Redistricting must happen at the state level. Except for extremely minor monitoring from the central planners, every state must be allowed to handle redistricting the way the state wants to handle it. Remember, it was the liberals who came up with the idea that forcing a convoluted, meandering district that contained virtually only black people was the right thing to do so that a black person would be forced to represent a black district. In the liberal mind its right to force a black district, rather than have districts drawn along logical lines. Like county lines, perhaps. Like lines that follow major roads, perhaps.

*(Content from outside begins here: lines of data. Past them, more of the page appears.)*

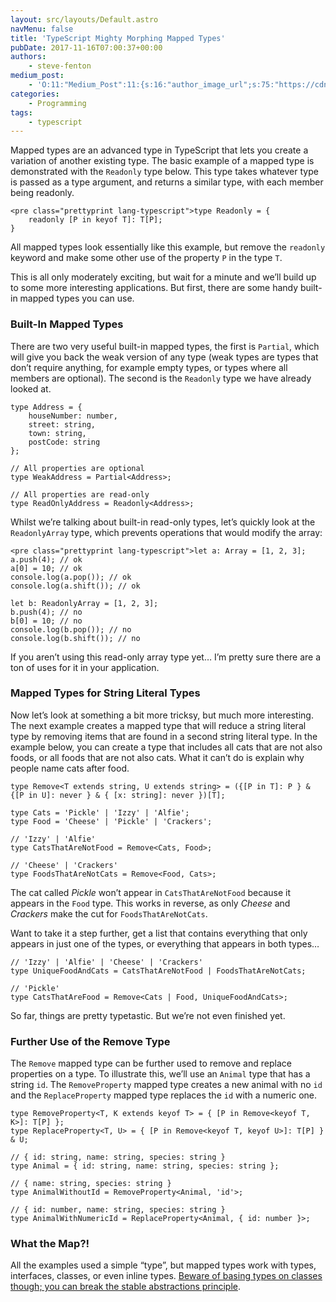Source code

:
 ```yaml
---
layout: src/layouts/Default.astro
navMenu: false
title: 'TypeScript Mighty Morphing Mapped Types'
pubDate: 2017-11-16T07:00:37+00:00
authors:
    - steve-fenton
medium_post:
    - 'O:11:"Medium_Post":11:{s:16:"author_image_url";s:75:"https://cdn-images-1.medium.com/fit/c/400/400/1*eXkhfEuF41g5W_xnc_ydLA.jpeg";s:10:"author_url";s:38:"https://medium.com/@steve.fenton.co.uk";s:11:"byline_name";N;s:12:"byline_email";N;s:10:"cross_link";s:3:"yes";s:2:"id";s:12:"346016f075c8";s:21:"follower_notification";s:3:"yes";s:7:"license";s:19:"all-rights-reserved";s:14:"publication_id";s:2:"-1";s:6:"status";s:5:"draft";s:3:"url";s:51:"https://medium.com/@steve.fenton.co.uk/346016f075c8";}'
categories:
    - Programming
tags:
    - typescript
---
```


Mapped types are an advanced type in TypeScript that lets you create a variation of another existing type. The basic example of a mapped type is demonstrated with the `Readonly` type below. This type takes whatever type is passed as a type argument, and returns a similar type, with each member being readonly.

```
<pre class="prettyprint lang-typescript">type Readonly = {
    readonly [P in keyof T]: T[P];
}
```
All mapped types look essentially like this example, but remove the `readonly` keyword and make some other use of the property `P` in the type `T`.

This is all only moderately exciting, but wait for a minute and we’ll build up to some more interesting applications. But first, there are some handy built-in mapped types you can use.

### Built-In Mapped Types

There are two very useful built-in mapped types, the first is `Partial`, which will give you back the weak version of any type (weak types are types that don’t require anything, for example empty types, or types where all members are optional). The second is the `Readonly` type we have already looked at.

```
type Address = {
    houseNumber: number,
    street: string,
    town: string,
    postCode: string
};

// All properties are optional
type WeakAddress = Partial<Address>;

// All properties are read-only
type ReadOnlyAddress = Readonly<Address>;
```
Whilst we’re talking about built-in read-only types, let’s quickly look at the `ReadonlyArray` type, which prevents operations that would modify the array:

```
<pre class="prettyprint lang-typescript">let a: Array = [1, 2, 3];
a.push(4); // ok
a[0] = 10; // ok
console.log(a.pop()); // ok
console.log(a.shift()); // ok

let b: ReadonlyArray = [1, 2, 3];
b.push(4); // no
b[0] = 10; // no
console.log(b.pop()); // no
console.log(b.shift()); // no
```
If you aren’t using this read-only array type yet… I’m pretty sure there are a ton of uses for it in your application.

### Mapped Types for String Literal Types

Now let’s look at something a bit more tricksy, but much more interesting. The next example creates a mapped type that will reduce a string literal type by removing items that are found in a second string literal type. In the example below, you can create a type that includes all cats that are not also foods, or all foods that are not also cats. What it can’t do is explain why people name cats after food.

```
type Remove<T extends string, U extends string> = ({[P in T]: P } & {[P in U]: never } & { [x: string]: never })[T];

type Cats = 'Pickle' | 'Izzy' | 'Alfie';
type Food = 'Cheese' | 'Pickle' | 'Crackers';

// 'Izzy' | 'Alfie'
type CatsThatAreNotFood = Remove<Cats, Food>;

// 'Cheese' | 'Crackers'
type FoodsThatAreNotCats = Remove<Food, Cats>;
```
The cat called *Pickle* won’t appear in `CatsThatAreNotFood` because it appears in the `Food` type. This works in reverse, as only *Cheese* and *Crackers* make the cut for `FoodsThatAreNotCats`.

Want to take it a step further, get a list that contains everything that only appears in just one of the types, or everything that appears in both types…

```
// 'Izzy' | 'Alfie' | 'Cheese' | 'Crackers'
type UniqueFoodAndCats = CatsThatAreNotFood | FoodsThatAreNotCats;

// 'Pickle'
type CatsThatAreFood = Remove<Cats | Food, UniqueFoodAndCats>;
```
So far, things are pretty typetastic. But we’re not even finished yet.

### Further Use of the Remove Type

The `Remove` mapped type can be further used to remove and replace properties on a type. To illustrate this, we’ll use an `Animal` type that has a string `id`. The `RemoveProperty` mapped type creates a new animal with no `id` and the `ReplaceProperty` mapped type replaces the `id` with a numeric one.

```
type RemoveProperty<T, K extends keyof T> = { [P in Remove<keyof T, K>]: T[P] };
type ReplaceProperty<T, U> = { [P in Remove<keyof T, keyof U>]: T[P] } & U;

// { id: string, name: string, species: string }
type Animal = { id: string, name: string, species: string };

// { name: string, species: string }
type AnimalWithoutId = RemoveProperty<Animal, 'id'>;

// { id: number, name: string, species: string }
type AnimalWithNumericId = ReplaceProperty<Animal, { id: number }>;
```
### What the Map?!

All the examples used a simple “type”, but mapped types work with types, interfaces, classes, or even inline types. [Beware of basing types on classes though; you can break the stable abstractions principle](/2017/11/typescript-using-classes-interfaces/).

But, no, liberals want the ability to force certain people into certain districts in the name of 'fairness'. But it's their idea of fairness, not actual fairness.
Power to the people is only possible when power is at the local level. Central planning is not the local level, and therefore not the power of the people. Selective thinking on the part of liberals.
Who is John Galt?
October 23, 2013 at 10:23 am
Richard Bunce says:
NO humans, use just a computer algorithm that creates districts of equal numbers of persons and either optimized for the most compact districts or equal area size districts. ONLY inputs would be number of districts to be drawn, land area of to draw districts within, distribution of persons within that land area, and MAYBE County lines to keep from carving up existing local government boundaries. ABSOLUTELY NO information about the persons in the districts... no age, sex, marital status, religion, political party affiliation, ethnicity, "race"... NOTHING.